▸ EXERCISE BRIEF:
When you set down the entries, keep every word exactly as it is but drop the pictures.

(GIVEN DATA)

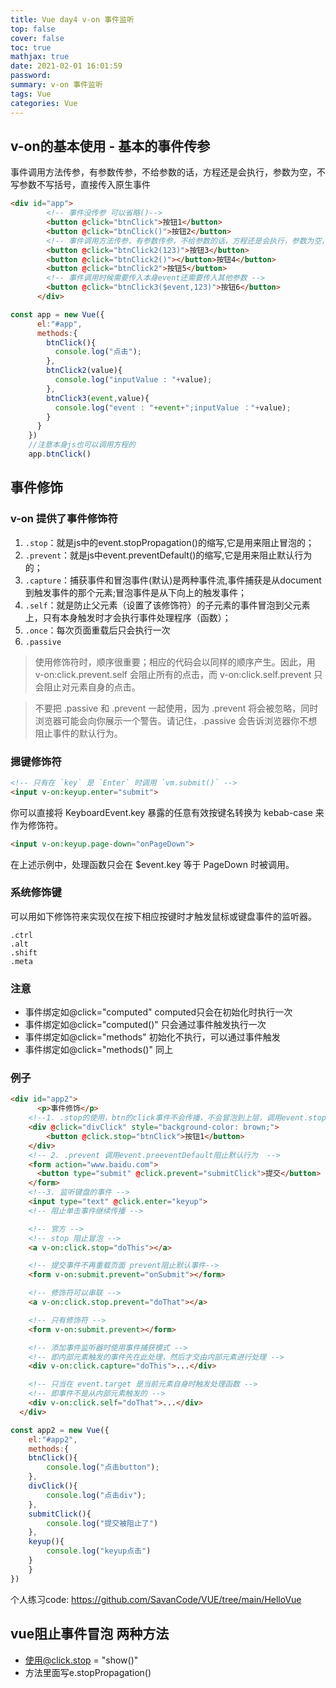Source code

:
 ```yaml
---
title: Vue day4 v-on 事件监听
top: false
cover: false
toc: true
mathjax: true
date: 2021-02-01 16:01:59
password:
summary: v-on 事件监听
tags: Vue 
categories: Vue
---
```


##  v-on的基本使用 - 基本的事件传参

事件调用方法传参，有参数传参，不给参数的话，方程还是会执行，参数为空，不写参数不写括号，直接传入原生事件

```html
<div id="app"> 
        <!-- 事件没传参 可以省略()-->
        <button @click="btnClick">按钮1</button>
        <button @click="btnClick()">按钮2</button>
        <!-- 事件调用方法传参，有参数传参，不给参数的话，方程还是会执行，参数为空，不写参数不写括号，直接传入原生事件 -->
        <button @click="btnClick2(123)">按钮3</button>
        <button @click="btnClick2()"></button>按钮4</button>
        <button @click="btnClick2">按钮5</button>
        <!-- 事件调用时候需要传入本身event还需要传入其他参数 -->
        <button @click="btnClick3($event,123)">按钮6</button>
      </div>
```

```js
const app = new Vue({
      el:"#app",
      methods:{
        btnClick(){
          console.log("点击");
        },
        btnClick2(value){
          console.log("inputValue : "+value);
        },
        btnClick3(event,value){
          console.log("event : "+event+";inputValue ："+value);
        }
      }
    })
    //注意本身js也可以调用方程的
    app.btnClick()
```

##  事件修饰
### v-on 提供了事件修饰符
1. `.stop`：就是js中的event.stopPropagation()的缩写,它是用来阻止冒泡的；
2. `.prevent`：就是js中event.preventDefault()的缩写,它是用来阻止默认行为的；
3. `.capture`：捕获事件和冒泡事件(默认)是两种事件流,事件捕获是从document到触发事件的那个元素;冒泡事件是从下向上的触发事件；
4. `.self`：就是防止父元素（设置了该修饰符）的子元素的事件冒泡到父元素上，只有本身触发时才会执行事件处理程序（函数）；
5. `.once`：每次页面重载后只会执行一次
6. `.passive`

>使用修饰符时，顺序很重要；相应的代码会以同样的顺序产生。因此，用 v-on:click.prevent.self 会阻止所有的点击，而 v-on:click.self.prevent 只会阻止对元素自身的点击。

>不要把 .passive 和 .prevent 一起使用，因为 .prevent 将会被忽略，同时浏览器可能会向你展示一个警告。请记住，.passive 会告诉浏览器你不想阻止事件的默认行为。

### 摁键修饰符
```html
<!-- 只有在 `key` 是 `Enter` 时调用 `vm.submit()` -->
<input v-on:keyup.enter="submit">
```
你可以直接将 KeyboardEvent.key 暴露的任意有效按键名转换为 kebab-case 来作为修饰符。
```html
<input v-on:keyup.page-down="onPageDown">
```
在上述示例中，处理函数只会在 $event.key 等于 PageDown 时被调用。

### 系统修饰键
可以用如下修饰符来实现仅在按下相应按键时才触发鼠标或键盘事件的监听器。

    .ctrl
    .alt
    .shift
    .meta

### 注意

- 事件绑定如@click="computed"  computed只会在初始化时执行一次
- 事件绑定如@click="computed()" 只会通过事件触发执行一次
- 事件绑定如@click="methods"  初始化不执行，可以通过事件触发
- 事件绑定如@click="methods()"  同上

### 例子

```html
<div id="app2">
      <p>事件修饰</p>
    <!--1. .stop的使用，btn的click事件不会传播，不会冒泡到上层，调用event.stopPropagation() -->
    <div @click="divClick" style="background-color: brown;">
        <button @click.stop="btnClick">按钮1</button>
    </div>
    <!-- 2. .prevent 调用event.preeventDefault阻止默认行为  -->
    <form action="www.baidu.com">
      <button type="submit" @click.prevent="submitClick">提交</button>
    </form>
    <!--3. 监听键盘的事件 -->
    <input type="text" @click.enter="keyup">
    <!-- 阻止单击事件继续传播 -->

    <!-- 官方 -->
    <!-- stop 阻止冒泡 -->
    <a v-on:click.stop="doThis"></a>

    <!-- 提交事件不再重载页面 prevent阻止默认事件-->
    <form v-on:submit.prevent="onSubmit"></form>

    <!-- 修饰符可以串联 -->
    <a v-on:click.stop.prevent="doThat"></a>

    <!-- 只有修饰符 -->
    <form v-on:submit.prevent></form>

    <!-- 添加事件监听器时使用事件捕获模式 -->
    <!-- 即内部元素触发的事件先在此处理，然后才交由内部元素进行处理 -->
    <div v-on:click.capture="doThis">...</div>

    <!-- 只当在 event.target 是当前元素自身时触发处理函数 -->
    <!-- 即事件不是从内部元素触发的 -->
    <div v-on:click.self="doThat">...</div> 
  </div>
```

```js
const app2 = new Vue({
    el:"#app2",
    methods:{
    btnClick(){
        console.log("点击button");
    },
    divClick(){
        console.log("点击div");
    },
    submitClick(){
        console.log("提交被阻止了")
    },
    keyup(){
        console.log("keyup点击")
    }
    }
})
```

个人练习code: https://github.com/SavanCode/VUE/tree/main/HelloVue

## vue阻止事件冒泡 两种方法

- 使用@click.stop = "show()"
- 方法里面写e.stopPropagation()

(End GIVEN DATA)

▸ RESPONSE TO THIS EXERCISE:
Source code

:
 ```yaml
---
title: Vue day4 v-on 事件监听
top: false
cover: false
toc: true
mathjax: true
date: 2021-02-01 16:01:59
password:
summary: v-on 事件监听
tags: Vue 
categories: Vue
---
```


##  v-on的基本使用 - 基本的事件传参

事件调用方法传参，有参数传参，不给参数的话，方程还是会执行，参数为空，不写参数不写括号，直接传入原生事件

```html
<div id="app"> 
        <!-- 事件没传参 可以省略()-->
        <button @click="btnClick">按钮1</button>
        <button @click="btnClick()">按钮2</button>
        <!-- 事件调用方法传参，有参数传参，不给参数的话，方程还是会执行，参数为空，不写参数不写括号，直接传入原生事件 -->
        <button @click="btnClick2(123)">按钮3</button>
        <button @click="btnClick2()"></button>按钮4</button>
        <button @click="btnClick2">按钮5</button>
        <!-- 事件调用时候需要传入本身event还需要传入其他参数 -->
        <button @click="btnClick3($event,123)">按钮6</button>
      </div>
```

```js
const app = new Vue({
      el:"#app",
      methods:{
        btnClick(){
          console.log("点击");
        },
        btnClick2(value){
          console.log("inputValue : "+value);
        },
        btnClick3(event,value){
          console.log("event : "+event+";inputValue ："+value);
        }
      }
    })
    //注意本身js也可以调用方程的
    app.btnClick()
```

##  事件修饰
### v-on 提供了事件修饰符
1. `.stop`：就是js中的event.stopPropagation()的缩写,它是用来阻止冒泡的；
2. `.prevent`：就是js中event.preventDefault()的缩写,它是用来阻止默认行为的；
3. `.capture`：捕获事件和冒泡事件(默认)是两种事件流,事件捕获是从document到触发事件的那个元素;冒泡事件是从下向上的触发事件；
4. `.self`：就是防止父元素（设置了该修饰符）的子元素的事件冒泡到父元素上，只有本身触发时才会执行事件处理程序（函数）；
5. `.once`：每次页面重载后只会执行一次
6. `.passive`

>使用修饰符时，顺序很重要；相应的代码会以同样的顺序产生。因此，用 v-on:click.prevent.self 会阻止所有的点击，而 v-on:click.self.prevent 只会阻止对元素自身的点击。

>不要把 .passive 和 .prevent 一起使用，因为 .prevent 将会被忽略，同时浏览器可能会向你展示一个警告。请记住，.passive 会告诉浏览器你不想阻止事件的默认行为。

### 摁键修饰符
```html
<!-- 只有在 `key` 是 `Enter` 时调用 `vm.submit()` -->
<input v-on:keyup.enter="submit">
```
你可以直接将 KeyboardEvent.key 暴露的任意有效按键名转换为 kebab-case 来作为修饰符。
```html
<input v-on:keyup.page-down="onPageDown">
```
在上述示例中，处理函数只会在 $event.key 等于 PageDown 时被调用。

### 系统修饰键
可以用如下修饰符来实现仅在按下相应按键时才触发鼠标或键盘事件的监听器。

    .ctrl
    .alt
    .shift
    .meta

### 注意

- 事件绑定如@click="computed"  computed只会在初始化时执行一次
- 事件绑定如@click="computed()" 只会通过事件触发执行一次
- 事件绑定如@click="methods"  初始化不执行，可以通过事件触发
- 事件绑定如@click="methods()"  同上

### 例子

```html
<div id="app2">
      <p>事件修饰</p>
    <!--1. .stop的使用，btn的click事件不会传播，不会冒泡到上层，调用event.stopPropagation() -->
    <div @click="divClick" style="background-color: brown;">
        <button @click.stop="btnClick">按钮1</button>
    </div>
    <!-- 2. .prevent 调用event.preeventDefault阻止默认行为  -->
    <form action="www.baidu.com">
      <button type="submit" @click.prevent="submitClick">提交</button>
    </form>
    <!--3. 监听键盘的事件 -->
    <input type="text" @click.enter="keyup">
    <!-- 阻止单击事件继续传播 -->

    <!-- 官方 -->
    <!-- stop 阻止冒泡 -->
    <a v-on:click.stop="doThis"></a>

    <!-- 提交事件不再重载页面 prevent阻止默认事件-->
    <form v-on:submit.prevent="onSubmit"></form>

    <!-- 修饰符可以串联 -->
    <a v-on:click.stop.prevent="doThat"></a>

    <!-- 只有修饰符 -->
    <form v-on:submit.prevent></form>

    <!-- 添加事件监听器时使用事件捕获模式 -->
    <!-- 即内部元素触发的事件先在此处理，然后才交由内部元素进行处理 -->
    <div v-on:click.capture="doThis">...</div>

    <!-- 只当在 event.target 是当前元素自身时触发处理函数 -->
    <!-- 即事件不是从内部元素触发的 -->
    <div v-on:click.self="doThat">...</div> 
  </div>
```

```js
const app2 = new Vue({
    el:"#app2",
    methods:{
    btnClick(){
        console.log("点击button");
    },
    divClick(){
        console.log("点击div");
    },
    submitClick(){
        console.log("提交被阻止了")
    },
    keyup(){
        console.log("keyup点击")
    }
    }
})
```

个人练习code: https://github.com/SavanCode/VUE/tree/main/HelloVue

## vue阻止事件冒泡 两种方法

- 使用@click.stop = "show()"
- 方法里面写e.stopPropagation()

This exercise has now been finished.